Alıntı:
Ülkemizde birileri henüz dinler arası diyalog projelerindeyken, Halep, Çan, Ezan, Hazzan ve istersen inanma istersen inan hürriyetinin emsaliydi. 2011 öncesinde Halep altta gördüğünüz üstteki resimdi. Işıldayan bu şehri sahaya sürülen zebaniler cehennem ateşiyle yaktı kül etti. Resimde aşağıda gördüğümüz zifiri karanlık tabloyu yarattılar. Halebi soydular, ışığını söndürdüler, sanayisini, ticaretini, üretimini katlettiler.

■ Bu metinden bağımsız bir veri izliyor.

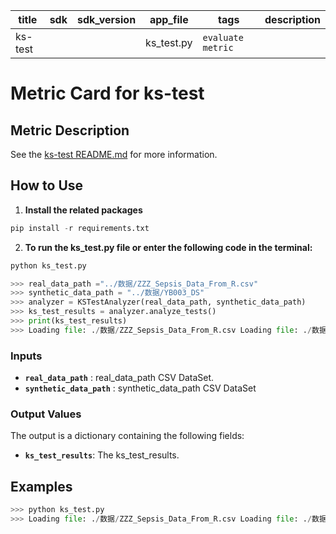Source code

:| title | sdk | sdk_version | app_file | tags | description |
|-------|-----|-------------|----------|------|-------------|
|ks-test| | |ks_test.py|`evaluate` `metric`| |

# Metric Card for ks-test

## Metric Description

See the [ks-test README.md](https://github.com/khloe-S/test/tree/main/ks-test) for more information.

## How to Use

1. **Install the related packages**

```python
pip install -r requirements.txt
```

2. **To run the ks_test.py file or enter the following code in the terminal:**

```python
python ks_test.py
```

```python
>>> real_data_path ="../数据/ZZZ_Sepsis_Data_From_R.csv"
>>> synthetic_data_path = "../数据/YB003_DS"
>>> analyzer = KSTestAnalyzer(real_data_path, synthetic_data_path)
>>> ks_test_results = analyzer.analyze_tests()
>>> print(ks_test_results)
>>> Loading file: ./数据/ZZZ_Sepsis_Data_From_R.csv Loading file: ./数据/YB003_DS Processing key: 40 Columns in DataFrame: RangeIndex(start=0, stop=600, step=1) 没有公共的列，无法执行检验 Processing key: 30 Columns in DataFrame: RangeIndex(start=0, stop=450, step=1) 没有公共的列，无法执行检验 Processing key: 80 Columns in DataFrame: RangeIndex(start=0, stop=1200, step=1) 没有公共的列，无法执行检验 Processing key: 100 Columns in DataFrame: RangeIndex(start=0, stop=1500, step=1) 没有公共的列，无法执行检验 Processing key: 90 Columns in DataFrame: RangeIndex(start=0, stop=1350, step=1) 没有公共的列，无法执行检验 Processing key: 10 Columns in DataFrame: RangeIndex(start=0, stop=150, step=1) 没有公共的列，无法执行检验 Processing key: 70 Columns in DataFrame: RangeIndex(start=0, stop=1050, step=1) 没有公共的列，无法执行检验 Processing key: 50 Columns in DataFrame: RangeIndex(start=0, stop=750, step=1) 没有公共的列，无法执行检验 Processing key: 20 Columns in DataFrame: RangeIndex(start=0, stop=300, step=1) 没有公共的列，无法执行检验 Processing key: 60 Columns in DataFrame: RangeIndex(start=0, stop=900, step=1) 没有公共的列，无法执行检验 {40: {}, 30: {}, 80: {}, 100: {}, 90: {}, 10: {}, 70: {}, 50: {}, 20: {}, 60: {}}
```

### Inputs

- **`real_data_path`** : real_data_path CSV DataSet.
- **`synthetic_data_path`** : synthetic_data_path CSV DataSet

### Output Values

The output is a dictionary containing the following fields:

- **`ks_test_results`**: The ks_test_results.

## Examples

```python
>>> python ks_test.py
>>> Loading file: ./数据/ZZZ_Sepsis_Data_From_R.csv Loading file: ./数据/YB003_DS Processing key: 40 Columns in DataFrame: RangeIndex(start=0, stop=600, step=1) 没有公共的列，无法执行检验 Processing key: 30 Columns in DataFrame: RangeIndex(start=0, stop=450, step=1) 没有公共的列，无法执行检验 Processing key: 80 Columns in DataFrame: RangeIndex(start=0, stop=1200, step=1) 没有公共的列，无法执行检验 Processing key: 100 Columns in DataFrame: RangeIndex(start=0, stop=1500, step=1) 没有公共的列，无法执行检验 Processing key: 90 Columns in DataFrame: RangeIndex(start=0, stop=1350, step=1) 没有公共的列，无法执行检验 Processing key: 10 Columns in DataFrame: RangeIndex(start=0, stop=150, step=1) 没有公共的列，无法执行检验 Processing key: 70 Columns in DataFrame: RangeIndex(start=0, stop=1050, step=1) 没有公共的列，无法执行检验 Processing key: 50 Columns in DataFrame: RangeIndex(start=0, stop=750, step=1) 没有公共的列，无法执行检验 Processing key: 20 Columns in DataFrame: RangeIndex(start=0, stop=300, step=1) 没有公共的列，无法执行检验 Processing key: 60 Columns in DataFrame: RangeIndex(start=0, stop=900, step=1) 没有公共的列，无法执行检验 {40: {}, 30: {}, 80: {}, 100: {}, 90: {}, 10: {}, 70: {}, 50: {}, 20: {}, 60: {}}
```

Fabrikalarını söktüler Türkiyeye taşıdılar. Musallat oldukları 3 sene içinde Halepe kan, gözyaşı, tecavüz, göç, talan, nefret, kin, mezhepçilik, fitne ve fesat ektiler. Halepte de mevcut olan Emevi Camiini askeri kışla yaptılar. Cihadımız için her şey mubah diyerek Kilisler Havralar, Makamlar, Camiler talan edildi. Halep silahlı yıkım örgütlerinden temizlendiğinde sevinçten sokaklara dökülen yüzbinlerin gösterilerini Sayın Erdoğana izletmemişlerdir. Bu sebeple son haftalarda silahlı yıkım örgütlerin terk etmek zorunda kaldıkalrı İdlib kasabaların ve köylerinin sakinlerinin bayram havasında yaptıkları kutlamaları da göstermemişlerdir. Ayrıca İdlibe saldırılırsa milyonlarca insan sınırımıza yığılır iddiaların temelsiz olduğu da görülür. Türkiyeye kaçmak isteyenlerin terör mensupları ve taraftarları olduğu görüldü. Erdoğan Elhak doğru söyler; İdlib, Halep gibi yok edildi. Her iki kenti ve tüm Suriyeyi yakanlar bugün Türk bayrağı ve Erdoğan posterini yakan beslediğimiz akreplerdir.